В соседнем купе наше с ним появление встречается взрывом радушного энтузиазма. В одном из хозяев я узнаю своего недавнего знакомца. Его костюм и сорочка блистают все тою же стерильной свежестью. Рубиновая заколка красуется на элегантном — черная полоса по белому фону — галстуке. Можно подумать, что он оказался здесь мимоходом, в перерыве между двумя зваными обедами.
— Иван Иванович. — Он протягивает мне руку. В его снисходительности чувствуется что-то вкрадчивое, кошачье. — Иванов. — Как бы извиняясь, он разводит руками. — Бывает, знаете.
Напарник его, рыжий авиатор в майорских погонах, бросается поспешно раздвигать батарею разнокалиберных бутылок на столике перед окном:
— Тквен генацвале, тквени джириме!..[1] Какой подкидной без четвертого!.. Пфе! — Грузинский акцент при его пронзительно голубоглазом, веснушчатом лице слышится нарочным, невсамделишным. — Будем играть и пить, вино мозги проветривает… Имею предложение: военные против штатских. — Сухая и нервная ладонь его, едва коснувшись моей, описывает в воздухе замысловатую дугу. — Жора… Жгенти.
— Я за смешанные пары, — посмеиваясь, отзывается Иван Иванович, — но если вы настаиваете…
При этом он пристально снизу вверх взглядывает на меня, и словно две крохотные лампочки загораются в глубине его выпуклых, неопределенного цвета, глаз: они начинают мерцать колко и фосфоресцирующе. В эту минуту встреча наша здесь, в заброшенном тупике глухой железнодорожной станции кажется мне совсем не случайной, а кем-то когда-то уже намеченной и предопределенной. «Везет мне на знакомства! — заключаю я. — Не заскучаешь».

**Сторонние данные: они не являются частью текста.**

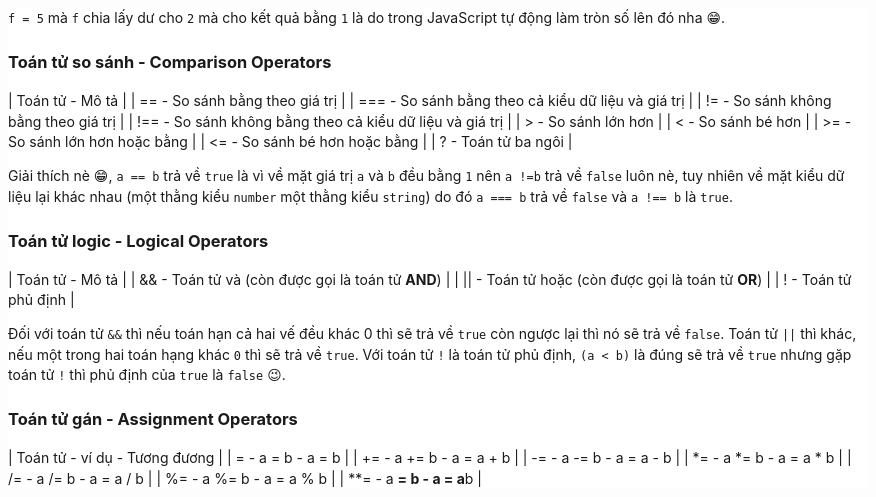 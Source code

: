 `f = 5` mà `f` chia lấy dư cho `2` mà cho kết quả bằng `1` là do trong JavaScript tự động làm tròn số lên đó nha 😁.

### Toán tử so sánh - Comparison Operators

| Toán tử - Mô tả |
| == - So sánh bằng theo giá trị |
| === - So sánh bằng theo cả kiểu dữ liệu và giá trị |
| != - So sánh không bằng theo giá trị |
| !== - So sánh không bằng theo cả kiểu dữ liệu và giá trị |
| > - So sánh lớn hơn |
| < - So sánh bé hơn |
| >= - So sánh lớn hơn hoặc bằng |
| <= - So sánh bé hơn hoặc bằng |
| ? - Toán tử ba ngôi |

Giải thích nè 😁, `a == b` trả về `true` là vì về mặt giá trị `a` và `b` đều bằng `1` nên `a !=b` trả về `false` luôn nè, tuy nhiên về mặt kiểu dữ liệu lại khác nhau (một thằng kiểu `number` một thằng kiểu `string`) do đó `a === b` trả về `false` và `a !== b` là `true`.

### Toán tử logic - Logical Operators

| Toán tử - Mô tả |
| && - Toán tử và (còn được gọi là toán tử **AND**) |
| || - Toán tử hoặc (còn được gọi là toán tử **OR**) |
| ! - Toán tử phủ định |

Đối với toán tử `&&` thì nếu toán hạn cả hai vế đều khác 0 thì sẽ trả về `true` còn ngược lại thì nó sẽ trả về `false`. Toán tử `||` thì khác, nếu một trong hai toán hạng khác `0` thì sẽ trả về `true`. Với toán tử `!` là toán tử phủ định, `(a < b)` là đúng sẽ trả về `true` nhưng gặp toán tử `!` thì phủ định của `true` là `false` 😉.

### Toán tử gán - Assignment Operators

| Toán tử - ví dụ - Tương đương |
| = - a = b - a = b |
| += - a += b - a = a + b |
| -= - a -= b - a = a - b |
| *= - a *= b - a = a * b |
| /= - a /= b - a = a / b |
| %= - a %= b - a = a % b |
| **= - a **= b - a = a**b |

Пока майор, поблескивая вставными зубами, разливает по стаканам вино, патлатый ловко перетасовывает колоду:
— Лева Балыкин партнера из-под земли выудит. У Левы Балыкина на партнера чутье. — Карты в его легких пальцах крылато порхают, распадаясь на четыре ровные стопки. — Нынче без партнера ни украсть, ни выпить. Коллегиальный во всем подход, одним словом… По гривенничку что ли, для начала?.. Прошу…
Вино цвета чистой воды, чуть тронутой глицерином, почти не пьянит, расслабляющей истомой стекая от головы к ногам. Необыкновенная ясность пронизывает меня. Все вокруг постепенно принимает выпуклые и резкие очертания. Сидящий прямо против меня Иван Иванович, видно, уловив эту во мне перемену, предостерегающе подмигивает в мою сторону:
— Осторожнее, юноша! Винцо сие того… С подвохом. Как бы вам не переборщить.

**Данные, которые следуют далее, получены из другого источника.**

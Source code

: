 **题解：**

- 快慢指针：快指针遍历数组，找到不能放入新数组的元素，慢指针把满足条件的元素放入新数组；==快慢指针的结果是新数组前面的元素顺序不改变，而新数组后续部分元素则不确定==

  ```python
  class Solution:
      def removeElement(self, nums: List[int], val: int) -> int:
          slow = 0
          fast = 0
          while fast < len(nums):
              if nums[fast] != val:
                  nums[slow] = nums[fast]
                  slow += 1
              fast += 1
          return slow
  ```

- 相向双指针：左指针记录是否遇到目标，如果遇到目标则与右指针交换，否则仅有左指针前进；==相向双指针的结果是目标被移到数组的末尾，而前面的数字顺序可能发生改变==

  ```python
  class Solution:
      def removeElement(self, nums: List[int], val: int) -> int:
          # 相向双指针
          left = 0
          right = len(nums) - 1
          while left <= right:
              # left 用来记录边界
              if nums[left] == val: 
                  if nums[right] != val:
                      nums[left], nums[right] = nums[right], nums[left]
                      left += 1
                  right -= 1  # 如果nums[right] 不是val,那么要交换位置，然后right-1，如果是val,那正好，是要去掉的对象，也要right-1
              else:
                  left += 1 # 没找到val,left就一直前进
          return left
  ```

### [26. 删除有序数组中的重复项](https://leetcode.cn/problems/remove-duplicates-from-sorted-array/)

— Не маленькие… Осилим. — Я не скрываю грубости. — Следите лучше за игрой… Ваш ход.
— За мной дело не станет…
Кто этот человек, неопределенного возраста и обличья, вызывающий во мне такую враждебную к себе тягу? Его можно принять за преуспевающего лектора, торгового деятеля и даже кинорежиссера средней руки и, лишь внимательно вглядевшись в него, начинаешь понимать, что он ни то, ни другое, ни третье. Все на нем выглядит, как на премьерном актере, хотя и ладно сшитым, но словно бы временным и чужим. Почти не следя за игрой, он нехотя роняет карты, но — страшное дело! — всякий раз, когда я пытаюсь блефовать, козыри мои неизменно оказываются битыми. «Вот чёрт, — берет меня злость, — будто сквозь колоду видит!»